Weather
This application will only work for cities in Canada. The ministry of the Environment provides RSS feeds on a
website for every (almost every) cities in canada. I made an application that downloads the RSS feed, parses it and then
presents it in a format that is suitable for the Aastra phone. The current package has the city of Ottawa hardcoded in it
but this is easily changed.
Download
weather.tar
Installing the development environment
I wrote this howto because everywhere I was looking , people kept talking about the "buildroot". I didn't
want that. I just wanted the basic stuff to get me going and do standalone development without installing all the
linux kernel files and libc etc...
First, download these files:
- AVR32_Header_Files.zip
- binutils-2.18.atmel.1.0.1.tar.bz2
- gcc-4.2.2.atmel.1.1.3.tar.bz2
1 - compile binutils
./configure --prefix=/opt/avr32 --program-prefix=avr32- --target=avr32-linux
make
make install
Now add the /opt/avr32/bin path in your PATH.
I installed that in /opt/avr32 and all the applications are prefixed with "avr32-" (avr32-ar, avr32-as etc)
2 - compile GCC
mkdir build
cd build
../configure --target=avr32-linux --prefix=/opt/avr32 --enable-languages=c --disable-threads --disable-libmudflap --disable-libssp --disable-libgomp --program-prefix="avr32-"
make
make install
3 - copy the header files
Now unzip the header files in /opt/avr32/avr32-linux/include (the "include" folder will need to be created first)
4 - Make a test application
I made this code as a test application that flashes a led on the board.
Compile it using this Makefile and see if it works
5 - upload the test application on your device
The first thing to do is to connect the board using a serial port. By default communication is established at 115200 8N1.

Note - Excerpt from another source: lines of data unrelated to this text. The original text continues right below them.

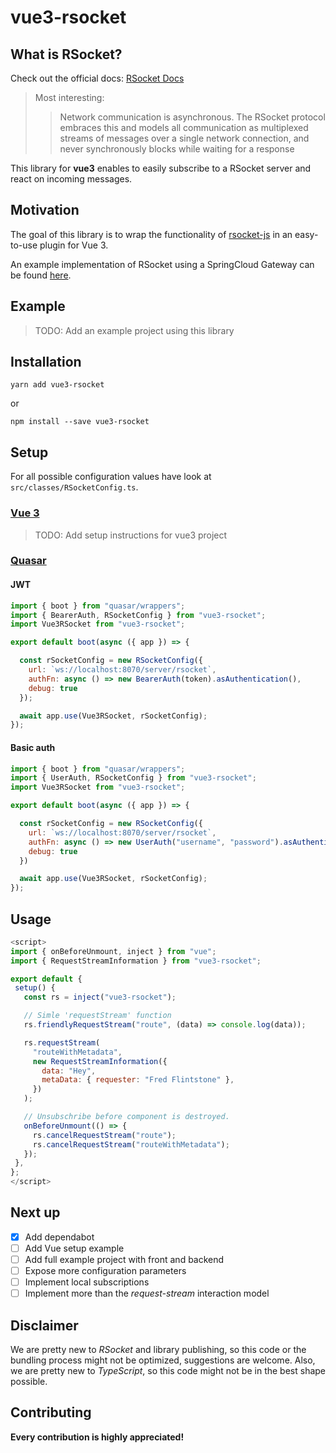 # vue3-rsocket

## What is RSocket?

Check out the official docs: [RSocket Docs](https://rsocket.io/docs/)

> Most interesting:
>>Network communication is asynchronous. The RSocket protocol embraces
>>this and models all communication as multiplexed streams of messages
>>over a single network connection, and never synchronously blocks while
>>waiting for a response

This library for **vue3** enables to easily subscribe to a RSocket server and react on incoming messages.

## Motivation

The goal of this library is to wrap the functionality of [rsocket-js](https://github.com/rsocket/rsocket-js)
in an easy-to-use plugin for Vue 3.

An example implementation of RSocket using a SpringCloud Gateway can be found
[here](https://github.com/nexiles/spring-cloud-gateway-rsocket-websocket).

## Example
>TODO: Add an example project using this library

## Installation

```shell
yarn add vue3-rsocket
```
or
```shell
npm install --save vue3-rsocket
```

## Setup

For all possible configuration values have look at `src/classes/RSocketConfig.ts`.

### [Vue 3]((https://v3.vuejs.org/))

>TODO: Add setup instructions for vue3 project

### [Quasar](https://quasar.dev/)

#### JWT

```javascript
import { boot } from "quasar/wrappers";
import { BearerAuth, RSocketConfig } from "vue3-rsocket";
import Vue3RSocket from "vue3-rsocket";

export default boot(async ({ app }) => {

  const rSocketConfig = new RSocketConfig({
    url: `ws://localhost:8070/server/rsocket`,
    authFn: async () => new BearerAuth(token).asAuthentication(),
    debug: true
  });

  await app.use(Vue3RSocket, rSocketConfig);
});
```

#### Basic auth

```javascript
import { boot } from "quasar/wrappers";
import { UserAuth, RSocketConfig } from "vue3-rsocket";
import Vue3RSocket from "vue3-rsocket";

export default boot(async ({ app }) => {

  const rSocketConfig = new RSocketConfig({
    url: `ws://localhost:8070/server/rsocket`,
    authFn: async () => new UserAuth("username", "password").asAuthentication(),
    debug: true
  })

  await app.use(Vue3RSocket, rSocketConfig);
});
```

## Usage

 ```javascript
<script>
import { onBeforeUnmount, inject } from "vue";
import { RequestStreamInformation } from "vue3-rsocket";

export default {
  setup() {
    const rs = inject("vue3-rsocket");

    // Simle 'requestStream' function
    rs.friendlyRequestStream("route", (data) => console.log(data));

    rs.requestStream(
      "routeWithMetadata",
      new RequestStreamInformation({
        data: "Hey",
        metaData: { requester: "Fred Flintstone" },
      })
    );

    // Unsubschribe before component is destroyed.
    onBeforeUnmount(() => {
      rs.cancelRequestStream("route");
      rs.cancelRequestStream("routeWithMetadata");
    });
  },
};
</script>
```
## Next up

- [x] Add dependabot
- [ ] Add Vue setup example
- [ ] Add full example project with front and backend
- [ ] Expose more configuration parameters
- [ ] Implement local subscriptions
- [ ] Implement more than the *request-stream* interaction model

## Disclaimer

We are pretty new to *RSocket* and library publishing, so this code or the bundling process might not be optimized,
suggestions are welcome. Also, we are pretty new to *TypeScript*, so this code might not be in the best shape possible.

## Contributing

**Every contribution is highly appreciated!**
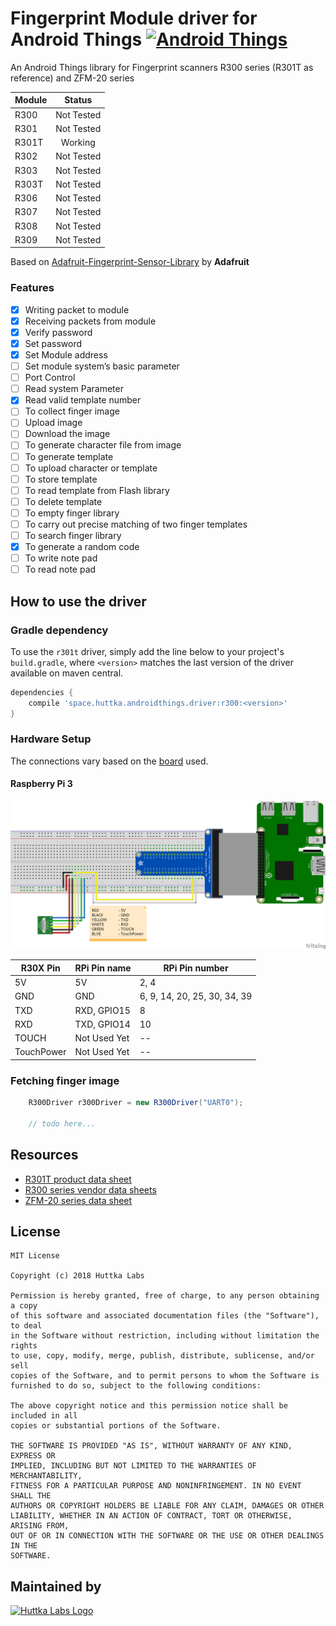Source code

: Fingerprint Module driver for Android Things [![Android Things](https://img.shields.io/badge/android--things-0.6.1--devpreview-red.svg)](https://developer.android.com/things/preview/releases.html#preview-6-1)
==================================================

An Android Things library for Fingerprint scanners R300 series (R301T as reference) and ZFM-20 series

| Module | Status      | 
| ------ | :---------: |
| R300   | Not Tested  |
| R301   | Not Tested  |
| R301T  | Working     |
| R302   | Not Tested  |
| R303   | Not Tested  |
| R303T  | Not Tested  |
| R306   | Not Tested  |
| R307   | Not Tested  |
| R308   | Not Tested  |
| R309   | Not Tested  |

Based on [Adafruit-Fingerprint-Sensor-Library](https://github.com/adafruit/Adafruit-Fingerprint-Sensor-Library) by **Adafruit**

### Features
- [x] Writing packet to module
- [x] Receiving packets from module
- [x] Verify password
- [x] Set password
- [x] Set Module address
- [ ] Set module system’s basic parameter
- [ ] Port Control
- [ ] Read system Parameter
- [x] Read valid template number
- [ ] To collect finger image
- [ ] Upload image
- [ ] Download the image
- [ ] To generate character file from image
- [ ] To generate template
- [ ] To upload character or template
- [ ] To store template
- [ ] To read template from Flash library
- [ ] To delete template
- [ ] To empty finger library
- [ ] To carry out precise matching of two finger templates
- [ ] To search finger library
- [x] To generate a random code
- [ ] To write note pad
- [ ] To read note pad

How to use the driver
---------------------

### Gradle dependency

To use the `r301t` driver, simply add the line below to your project's `build.gradle`, where `<version>` matches the last version of the driver available on maven central.
```groovy
dependencies {
    compile 'space.huttka.androidthings.driver:r300:<version>'
}
```
### Hardware Setup

The connections vary based on the [board](https://developer.android.com/things/hardware/index.html) used.

#### Raspberry Pi 3
![Connection Wiring](assets/connection.png)

| R30X Pin   | RPi Pin name | RPi Pin number               |
| ---------- | ------------ | ---------------------------- |
| 5V         | 5V           | 2, 4                         |
| GND        | GND          | 6, 9, 14, 20, 25, 30, 34, 39 |
| TXD        | RXD, GPIO15  | 8                            |
| RXD        | TXD, GPIO14  | 10                           |
| TOUCH      | Not Used Yet | --                           |
| TouchPower | Not Used Yet | --                           |

### Fetching finger image
```java
    R300Driver r300Driver = new R300Driver("UART0");
    
    // todo here...
```

Resources
---------

* [R301T product data sheet](assets/R301T%20fingerprint%20module%20user%20manual.pdf)
* [R300 series vendor data sheets](https://www.dropbox.com/sh/orprmb3bgb6lqb6/AACpiIXOF91R7-RQ9OkD4JXha?dl=0)
* [ZFM-20 series data sheet](https://cdn-shop.adafruit.com/datasheets/ZFM+user+manualV15.pdf)

License
-------

    MIT License

    Copyright (c) 2018 Huttka Labs

    Permission is hereby granted, free of charge, to any person obtaining a copy
    of this software and associated documentation files (the "Software"), to deal
    in the Software without restriction, including without limitation the rights
    to use, copy, modify, merge, publish, distribute, sublicense, and/or sell
    copies of the Software, and to permit persons to whom the Software is
    furnished to do so, subject to the following conditions:

    The above copyright notice and this permission notice shall be included in all
    copies or substantial portions of the Software.

    THE SOFTWARE IS PROVIDED "AS IS", WITHOUT WARRANTY OF ANY KIND, EXPRESS OR
    IMPLIED, INCLUDING BUT NOT LIMITED TO THE WARRANTIES OF MERCHANTABILITY,
    FITNESS FOR A PARTICULAR PURPOSE AND NONINFRINGEMENT. IN NO EVENT SHALL THE
    AUTHORS OR COPYRIGHT HOLDERS BE LIABLE FOR ANY CLAIM, DAMAGES OR OTHER
    LIABILITY, WHETHER IN AN ACTION OF CONTRACT, TORT OR OTHERWISE, ARISING FROM,
    OUT OF OR IN CONNECTION WITH THE SOFTWARE OR THE USE OR OTHER DEALINGS IN THE
    SOFTWARE.

Maintained by
-------------
[![Huttka Labs Logo](assets/logo.png)](http://huttka.space)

when booting the device, you have 1second to press "space" to get in the uboot prompt. I connected
the "lan" port of the device to my switch and entered the following commands:
setenv tftpip 192.168.1.3
setenv serverip 192.168.1.36
setenv bootcmd 'set ipaddr 192.168.1.37;tftpboot 0x24004000 firmware.bin;go 0x24004000'
saveenv
the bootcmd variable tells uboot what to do at boot time. In this case, it will connect to the tftp server located
at the address provided in 'tftpip' and download "firmware.bin" and store it at memory location 0x24004000. After
that, it will jump to that address.
If you're trying to upload in flash memory, you need to unprotect a whole block, erase it and write to it. Blocks
are 64k in size and alligned on 64k boundaries. So let's say we want to copy our firmware at 0x100000 (23rd sector
in parallel flash chip) we would do the following. Assume that the firmware has been downloaded to 0x24004000 first
and is 0x242 byte in size:
protect off 0x100000 0x10ffff
era 0x100000 0x10ffff
cp.b 0x24004000 0x100000 242
protect on all
ALI request
These are not real ALI queries but for a non-critical application, it can do just about the same. Whitepages.com provide
an API for making phone lookup and reverse lookups. All you need to do is go on the site and register to get a key that will
allow you to execute 1500 queries each day. Executing this application while on an active call (with the Aastra phone
of course) will allow you to retrieve the address of the calling party if callerID is available. At first, I wanted
to have that application executed automatically when an incomming call comes in on the phone. I know this is possible
with Action URIs but I never took the time to finish this.